Antes de la situación de secuestro que
define la historia, la película se abre con la narración del enfrentamiento
entre un ganadero y un agricultor que ha decido vallar sus terrenos para
impedir el paso del ganado que le destroce sus cosechas. Se da el caso, además,
de que el agricultor se ha casado con quien fuera la novia del ganadero,
antiguo hombre de armas que liberó a la población del asedio de los bandidos
como los que ahora se han apoderado de la villa. Y esas dos vías narrativas
operan simultáneamente incluso tras la invasión de la banda de forajidos,
aunque de las posiciones iniciales, que incluyen el ofrecimiento de la mujer de
volver con el ganadero si renuncia a ajustar cuentas con su marido, a quien
quiere proteger a toda costa, la situación sufrirá una evolución que solo han
de descubrirla los espectadores. En todo caso, no revelo nada del otro mundo si
adelanto que el ganadero, un curtido Robert Ryan en la cima de su carrera —fue
nominado al Oscar al mejor actor de reparto, algo a todas luces injusto, dado
su protagonismo indiscutible en la cinta—, llegará a un pacto de caballeros con
el militar renegado, si bien el mismo estará sometido a todo tipo de conatos de
rebelión por parte de los hombres de su partida sedientos y excitados ante la
posibilidad de abusar de algunas mujeres hermosas. El pacto del jefe con sus
hombres incluye una suerte de compensación alternativa: la celebración de un
baile que les permita desfogarse dentro de un «orden». La película está llena
de secuencias estupendas, pero esta del baile, con una música machacona de
zanfoña y gaitas es de lo mejorcito que he visto últimamente; en ese haber ha
de contabilizarse también la extracción de la bala por parte del tembloroso
veterinario sin que medie anestesia y sin que el militar exhale la más mínima
queja por la carnicería de que está siendo víctima. El verismo de la película nos
ofrece, en consecuencia, un repertorio de crudas secuencias que otorgan a la
cinta un carácter realista que va más allá de cualquier tentación de
endulzamiento o de idealización. La galería de personajes depravados es tan
excelente que la historia y los planos, sobre todo los primeros de esos rostros
castigados por la abstinencia, generan, se quiera un no, un desasosiego en el
espectador que permite al director ir modulando una suerte de crescendo
dramático del que se beneficia la película. Hay lugar, en efecto, para la
irrupción del bien, aunque en las dosis necesarias para no desvirtuar el
retrato de la maldad integral que se apodera de la pantalla, y que incluye una
lucha a puñetazos difícil de olvidar. De Toth había sido cinematografista,
antes de devenir director, de ahí que use la nieve con un sentido de la
composición estética que deslumbra al espectador, sobre todo en el último tramo
de la película, en la que hay escenas verdaderamente impactantes, pero eso se ha
de ver, no se puede recontar, porque ninguna descripción hace justicia a esas
imágenes en la nieve a través de montañas, una nieve que tiene más de tenebrosa
amenaza que de esperanza de futuro bienestar, una vez alcanzado el camino de la
«civilización». Esas secuencias sí que son en todo momento parangonables con
las de El rastro de la pantera.
Llama la atención cómo se produce una
suerte de extraño «pacto de caballeros» entre el ganadero y pistolero
justiciero y el militar convertido en forajido, no obstante, hay en ambos un sentido
innato del honor y de lo que este impone y exige que no existe, sin embargo, en
los secuaces del militar, y de ahí las tensiones que se viven a lo largo del
desarrollo de la historia. Mínima, si bien con una densidad dramática espectacular.

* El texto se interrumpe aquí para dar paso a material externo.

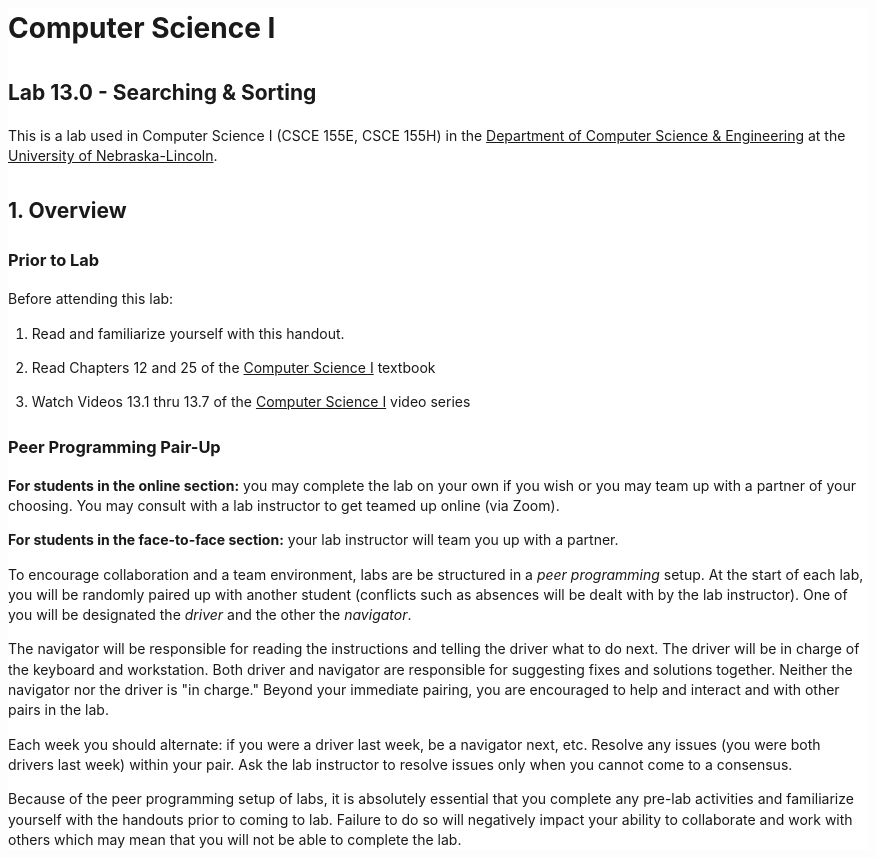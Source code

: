 # Computer Science I
## Lab 13.0 - Searching & Sorting

This is a lab used in Computer Science I (CSCE 155E, CSCE 155H) in the 
[Department of Computer Science & Engineering](https://cse.unl.edu) at the 
[University of Nebraska-Lincoln](https://unl.edu).

## 1. Overview 

### Prior to Lab

Before attending this lab:

1.  Read and familiarize yourself with this handout.

2.  Read Chapters 12 and 25 of the [Computer Science
    I](http://cse.unl.edu/~cbourke/ComputerScienceOne.pdf) textbook

3.  Watch Videos 13.1 thru 13.7 of the [Computer Science
    I](https://www.youtube.com/playlist?list=PL4IH6CVPpTZVkiEnCEOdGbYsFEdtKc5Bx)
    video series

### Peer Programming Pair-Up

**For students in the online section:** you may complete the lab on your
own if you wish or you may team up with a partner of your choosing.  You
may consult with a lab instructor to get teamed up online (via Zoom).

**For students in the face-to-face section:** your lab instructor will
team you up with a partner.

To encourage collaboration and a team environment, labs are be
structured in a *peer programming* setup. At the start of each lab, you
will be randomly paired up with another student (conflicts such as
absences will be dealt with by the lab instructor). One of you will be
designated the *driver* and the other the *navigator*.

The navigator will be responsible for reading the instructions and
telling the driver what to do next. The driver will be in charge of the
keyboard and workstation. Both driver and navigator are responsible for
suggesting fixes and solutions together. Neither the navigator nor the
driver is "in charge." Beyond your immediate pairing, you are encouraged
to help and interact and with other pairs in the lab.

Each week you should alternate: if you were a driver last week, be a
navigator next, etc. Resolve any issues (you were both drivers last
week) within your pair. Ask the lab instructor to resolve issues only
when you cannot come to a consensus.

Because of the peer programming setup of labs, it is absolutely
essential that you complete any pre-lab activities and familiarize
yourself with the handouts prior to coming to lab. Failure to do so will
negatively impact your ability to collaborate and work with others which
may mean that you will not be able to complete the lab.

Por más películas que uno vea, a veces le
cuesta entender cómo se produce el milagro de una obra perfecta con unos medios
limitados, pero El día de los forajidos no es la crónica de un secuestro,
sino una batalla moral que determina el curso de los acontecimientos. Se suele
hablar de «economía de medios», aunque, en este caso, yo prefiero hablar de
concentración e intensidad, y de cómo De Toth ha sabido extraer de un paisaje
nevado y unas casas aisladas un drama que bordea constantemente la tragedia. Si
se cae en ella o no es algo que decidirá el espectador, por supuesto.